What you should do: Those lines of the material below that fall between its first line and the line with "- well not quite", both included, are to be repeated exactly.

Records for processing:
_ _ _
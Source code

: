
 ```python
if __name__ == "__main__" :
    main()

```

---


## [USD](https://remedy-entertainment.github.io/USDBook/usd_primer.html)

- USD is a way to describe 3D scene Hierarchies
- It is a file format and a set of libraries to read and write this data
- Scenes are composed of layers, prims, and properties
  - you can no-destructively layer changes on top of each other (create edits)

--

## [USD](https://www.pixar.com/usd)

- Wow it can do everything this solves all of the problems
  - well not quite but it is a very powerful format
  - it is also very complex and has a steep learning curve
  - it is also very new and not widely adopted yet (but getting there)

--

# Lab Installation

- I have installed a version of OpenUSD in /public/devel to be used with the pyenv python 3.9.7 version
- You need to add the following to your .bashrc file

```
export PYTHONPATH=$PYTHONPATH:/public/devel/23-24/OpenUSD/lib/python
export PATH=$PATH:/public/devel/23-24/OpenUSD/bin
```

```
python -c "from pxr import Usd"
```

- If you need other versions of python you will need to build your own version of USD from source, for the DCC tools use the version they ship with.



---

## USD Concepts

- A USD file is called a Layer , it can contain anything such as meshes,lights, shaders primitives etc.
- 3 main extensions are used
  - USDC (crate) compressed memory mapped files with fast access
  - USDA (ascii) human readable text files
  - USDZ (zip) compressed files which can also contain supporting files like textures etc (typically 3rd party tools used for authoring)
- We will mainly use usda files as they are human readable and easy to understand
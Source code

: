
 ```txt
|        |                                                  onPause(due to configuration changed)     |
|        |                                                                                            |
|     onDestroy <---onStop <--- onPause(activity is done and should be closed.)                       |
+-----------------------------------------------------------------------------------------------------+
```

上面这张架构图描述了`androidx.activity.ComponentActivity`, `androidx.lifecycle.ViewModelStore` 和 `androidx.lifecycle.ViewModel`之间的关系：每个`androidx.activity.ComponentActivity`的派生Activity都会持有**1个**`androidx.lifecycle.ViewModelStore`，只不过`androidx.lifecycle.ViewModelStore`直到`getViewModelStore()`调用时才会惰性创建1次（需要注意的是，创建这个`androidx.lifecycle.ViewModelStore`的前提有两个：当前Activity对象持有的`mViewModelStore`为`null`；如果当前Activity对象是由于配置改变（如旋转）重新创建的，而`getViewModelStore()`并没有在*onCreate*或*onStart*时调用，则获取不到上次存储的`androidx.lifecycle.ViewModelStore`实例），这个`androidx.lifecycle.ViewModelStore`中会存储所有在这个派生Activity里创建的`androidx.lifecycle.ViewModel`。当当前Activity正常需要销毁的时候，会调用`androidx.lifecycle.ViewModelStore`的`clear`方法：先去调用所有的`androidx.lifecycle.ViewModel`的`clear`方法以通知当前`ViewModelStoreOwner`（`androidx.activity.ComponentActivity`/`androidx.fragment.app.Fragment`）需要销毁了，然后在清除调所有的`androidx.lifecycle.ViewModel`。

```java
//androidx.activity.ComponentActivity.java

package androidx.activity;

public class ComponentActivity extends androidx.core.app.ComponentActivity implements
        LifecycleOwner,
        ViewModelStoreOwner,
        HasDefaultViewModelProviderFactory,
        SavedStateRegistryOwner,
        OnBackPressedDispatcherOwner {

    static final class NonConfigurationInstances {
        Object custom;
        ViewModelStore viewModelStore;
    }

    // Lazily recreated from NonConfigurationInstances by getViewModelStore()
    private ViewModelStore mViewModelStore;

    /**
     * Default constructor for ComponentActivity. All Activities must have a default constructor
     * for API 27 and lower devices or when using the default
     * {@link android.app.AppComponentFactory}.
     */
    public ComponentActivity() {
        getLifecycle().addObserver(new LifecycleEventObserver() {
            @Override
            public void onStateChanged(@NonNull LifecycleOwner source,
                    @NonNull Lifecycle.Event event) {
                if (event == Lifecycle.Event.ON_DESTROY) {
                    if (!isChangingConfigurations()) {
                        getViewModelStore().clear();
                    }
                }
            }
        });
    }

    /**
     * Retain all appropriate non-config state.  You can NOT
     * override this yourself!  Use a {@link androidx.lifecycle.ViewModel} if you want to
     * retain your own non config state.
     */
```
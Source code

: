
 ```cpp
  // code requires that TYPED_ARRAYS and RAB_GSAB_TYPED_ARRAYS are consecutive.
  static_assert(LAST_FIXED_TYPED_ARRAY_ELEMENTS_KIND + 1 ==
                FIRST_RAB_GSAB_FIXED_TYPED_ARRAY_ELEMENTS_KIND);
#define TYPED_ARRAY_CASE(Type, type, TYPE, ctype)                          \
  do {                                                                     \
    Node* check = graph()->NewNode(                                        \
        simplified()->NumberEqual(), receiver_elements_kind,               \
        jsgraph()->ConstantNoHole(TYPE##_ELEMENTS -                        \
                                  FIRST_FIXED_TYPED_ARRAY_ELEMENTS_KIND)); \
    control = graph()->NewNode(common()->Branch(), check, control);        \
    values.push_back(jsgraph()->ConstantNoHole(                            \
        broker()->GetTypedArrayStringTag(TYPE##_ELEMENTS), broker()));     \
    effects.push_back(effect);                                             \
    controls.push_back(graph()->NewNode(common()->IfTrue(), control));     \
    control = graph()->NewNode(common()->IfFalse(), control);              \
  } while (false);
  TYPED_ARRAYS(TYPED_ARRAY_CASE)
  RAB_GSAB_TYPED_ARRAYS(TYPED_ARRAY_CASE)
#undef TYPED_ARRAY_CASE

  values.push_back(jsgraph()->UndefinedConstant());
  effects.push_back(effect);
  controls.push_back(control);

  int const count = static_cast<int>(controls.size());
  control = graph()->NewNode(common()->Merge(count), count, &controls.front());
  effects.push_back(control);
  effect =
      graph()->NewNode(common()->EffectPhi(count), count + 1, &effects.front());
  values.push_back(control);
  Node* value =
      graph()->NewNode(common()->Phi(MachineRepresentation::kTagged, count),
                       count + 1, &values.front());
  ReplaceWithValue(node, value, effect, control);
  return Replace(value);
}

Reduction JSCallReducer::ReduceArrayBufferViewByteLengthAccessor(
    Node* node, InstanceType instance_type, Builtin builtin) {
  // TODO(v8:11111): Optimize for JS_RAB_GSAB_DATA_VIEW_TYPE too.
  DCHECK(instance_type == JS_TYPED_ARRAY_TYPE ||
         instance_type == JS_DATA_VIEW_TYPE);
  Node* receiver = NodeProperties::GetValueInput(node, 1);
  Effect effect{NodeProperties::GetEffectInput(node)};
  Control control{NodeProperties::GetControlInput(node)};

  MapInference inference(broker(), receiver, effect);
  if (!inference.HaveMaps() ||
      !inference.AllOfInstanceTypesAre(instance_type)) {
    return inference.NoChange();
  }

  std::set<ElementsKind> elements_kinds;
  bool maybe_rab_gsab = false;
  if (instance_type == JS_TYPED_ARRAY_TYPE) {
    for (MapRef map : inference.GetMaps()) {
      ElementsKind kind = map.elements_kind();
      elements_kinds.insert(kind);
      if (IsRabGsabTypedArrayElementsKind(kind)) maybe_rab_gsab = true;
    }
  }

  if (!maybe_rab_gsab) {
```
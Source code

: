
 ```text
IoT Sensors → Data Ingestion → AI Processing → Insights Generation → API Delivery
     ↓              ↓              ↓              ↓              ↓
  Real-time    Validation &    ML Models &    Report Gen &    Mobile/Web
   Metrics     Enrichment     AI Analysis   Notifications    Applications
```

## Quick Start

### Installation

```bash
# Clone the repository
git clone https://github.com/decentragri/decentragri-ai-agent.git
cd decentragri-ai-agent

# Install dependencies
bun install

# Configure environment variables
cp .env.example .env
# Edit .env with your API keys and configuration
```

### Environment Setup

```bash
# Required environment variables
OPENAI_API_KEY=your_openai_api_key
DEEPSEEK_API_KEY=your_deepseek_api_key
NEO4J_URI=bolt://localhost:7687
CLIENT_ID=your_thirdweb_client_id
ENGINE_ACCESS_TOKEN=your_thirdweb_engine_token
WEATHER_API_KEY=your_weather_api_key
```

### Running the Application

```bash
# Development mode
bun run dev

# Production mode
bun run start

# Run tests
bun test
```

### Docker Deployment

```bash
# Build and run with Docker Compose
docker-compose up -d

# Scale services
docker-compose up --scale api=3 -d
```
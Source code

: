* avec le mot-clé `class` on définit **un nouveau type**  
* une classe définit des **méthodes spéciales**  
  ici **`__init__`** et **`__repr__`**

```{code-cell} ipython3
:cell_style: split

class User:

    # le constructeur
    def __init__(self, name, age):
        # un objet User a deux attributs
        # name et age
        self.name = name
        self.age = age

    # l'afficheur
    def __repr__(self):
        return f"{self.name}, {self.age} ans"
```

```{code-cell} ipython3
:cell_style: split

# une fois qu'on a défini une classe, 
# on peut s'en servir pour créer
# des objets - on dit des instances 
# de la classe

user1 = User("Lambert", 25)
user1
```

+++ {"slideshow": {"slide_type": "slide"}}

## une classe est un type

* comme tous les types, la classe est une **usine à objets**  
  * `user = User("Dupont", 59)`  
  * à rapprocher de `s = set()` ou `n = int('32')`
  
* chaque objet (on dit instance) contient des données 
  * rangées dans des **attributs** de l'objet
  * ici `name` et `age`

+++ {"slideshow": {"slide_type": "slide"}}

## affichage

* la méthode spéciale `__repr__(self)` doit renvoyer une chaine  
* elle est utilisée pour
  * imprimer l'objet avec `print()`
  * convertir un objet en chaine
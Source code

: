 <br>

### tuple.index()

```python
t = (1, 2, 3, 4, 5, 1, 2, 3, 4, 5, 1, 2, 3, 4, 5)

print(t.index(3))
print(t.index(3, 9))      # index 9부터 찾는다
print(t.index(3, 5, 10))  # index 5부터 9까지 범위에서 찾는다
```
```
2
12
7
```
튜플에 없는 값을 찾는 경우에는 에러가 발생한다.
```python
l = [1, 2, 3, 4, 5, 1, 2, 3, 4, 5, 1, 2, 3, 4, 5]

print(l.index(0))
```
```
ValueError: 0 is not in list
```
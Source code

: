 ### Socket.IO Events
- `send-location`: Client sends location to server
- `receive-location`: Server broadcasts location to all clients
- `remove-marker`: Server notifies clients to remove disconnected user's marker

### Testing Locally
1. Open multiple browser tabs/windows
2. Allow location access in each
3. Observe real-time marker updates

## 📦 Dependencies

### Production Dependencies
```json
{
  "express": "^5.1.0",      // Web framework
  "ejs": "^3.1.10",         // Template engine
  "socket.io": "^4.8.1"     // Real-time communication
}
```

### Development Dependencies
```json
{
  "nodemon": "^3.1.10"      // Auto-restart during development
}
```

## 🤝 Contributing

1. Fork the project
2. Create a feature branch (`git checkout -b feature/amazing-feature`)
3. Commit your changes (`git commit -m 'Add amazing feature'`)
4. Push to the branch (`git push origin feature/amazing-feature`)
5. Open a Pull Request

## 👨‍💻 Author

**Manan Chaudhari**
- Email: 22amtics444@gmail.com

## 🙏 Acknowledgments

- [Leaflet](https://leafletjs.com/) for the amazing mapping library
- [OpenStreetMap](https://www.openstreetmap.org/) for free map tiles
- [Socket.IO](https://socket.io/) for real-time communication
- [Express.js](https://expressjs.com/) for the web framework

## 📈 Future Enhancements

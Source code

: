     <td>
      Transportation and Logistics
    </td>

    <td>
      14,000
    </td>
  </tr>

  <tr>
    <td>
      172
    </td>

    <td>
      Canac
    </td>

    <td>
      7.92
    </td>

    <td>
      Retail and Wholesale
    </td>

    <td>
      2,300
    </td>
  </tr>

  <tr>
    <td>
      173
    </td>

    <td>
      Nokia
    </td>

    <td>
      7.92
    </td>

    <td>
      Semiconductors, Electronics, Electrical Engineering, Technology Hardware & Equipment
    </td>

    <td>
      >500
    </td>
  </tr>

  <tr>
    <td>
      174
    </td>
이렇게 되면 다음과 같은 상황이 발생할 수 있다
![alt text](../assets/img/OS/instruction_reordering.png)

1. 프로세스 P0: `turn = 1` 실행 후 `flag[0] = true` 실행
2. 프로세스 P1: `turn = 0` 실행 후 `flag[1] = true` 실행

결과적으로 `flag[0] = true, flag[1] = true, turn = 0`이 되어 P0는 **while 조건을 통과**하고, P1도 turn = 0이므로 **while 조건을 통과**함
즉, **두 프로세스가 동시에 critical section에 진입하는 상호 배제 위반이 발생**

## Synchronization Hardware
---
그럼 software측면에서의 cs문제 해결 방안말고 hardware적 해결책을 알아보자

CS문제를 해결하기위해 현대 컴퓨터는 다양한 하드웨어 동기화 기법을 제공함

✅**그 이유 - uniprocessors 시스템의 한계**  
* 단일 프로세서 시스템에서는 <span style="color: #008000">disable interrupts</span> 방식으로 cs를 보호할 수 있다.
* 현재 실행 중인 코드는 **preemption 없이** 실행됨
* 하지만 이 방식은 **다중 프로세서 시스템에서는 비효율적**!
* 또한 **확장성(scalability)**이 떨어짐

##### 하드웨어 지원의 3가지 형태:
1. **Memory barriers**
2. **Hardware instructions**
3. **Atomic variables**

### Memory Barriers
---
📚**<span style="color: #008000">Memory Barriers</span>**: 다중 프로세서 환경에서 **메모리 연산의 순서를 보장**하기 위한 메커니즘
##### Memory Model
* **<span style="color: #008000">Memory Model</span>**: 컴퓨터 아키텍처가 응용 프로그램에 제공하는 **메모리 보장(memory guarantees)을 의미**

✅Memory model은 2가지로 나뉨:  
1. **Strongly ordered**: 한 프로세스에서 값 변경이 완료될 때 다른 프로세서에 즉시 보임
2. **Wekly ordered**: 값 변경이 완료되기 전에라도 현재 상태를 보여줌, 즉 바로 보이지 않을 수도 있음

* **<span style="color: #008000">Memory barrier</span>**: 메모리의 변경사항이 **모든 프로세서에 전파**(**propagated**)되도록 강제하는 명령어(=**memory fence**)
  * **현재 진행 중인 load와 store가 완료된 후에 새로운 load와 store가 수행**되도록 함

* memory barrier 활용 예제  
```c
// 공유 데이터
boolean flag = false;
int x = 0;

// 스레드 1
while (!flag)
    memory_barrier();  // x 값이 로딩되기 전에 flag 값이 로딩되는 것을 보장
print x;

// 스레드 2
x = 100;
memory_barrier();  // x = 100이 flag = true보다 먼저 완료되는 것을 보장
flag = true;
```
_ _ _
Result of this exercise:
Source code

:
 ```python
if __name__ == "__main__" :
    main()

```

---


## [USD](https://remedy-entertainment.github.io/USDBook/usd_primer.html)

- USD is a way to describe 3D scene Hierarchies
- It is a file format and a set of libraries to read and write this data
- Scenes are composed of layers, prims, and properties
  - you can no-destructively layer changes on top of each other (create edits)

--

## [USD](https://www.pixar.com/usd)

- Wow it can do everything this solves all of the problems
  - well not quite but it is a very powerful format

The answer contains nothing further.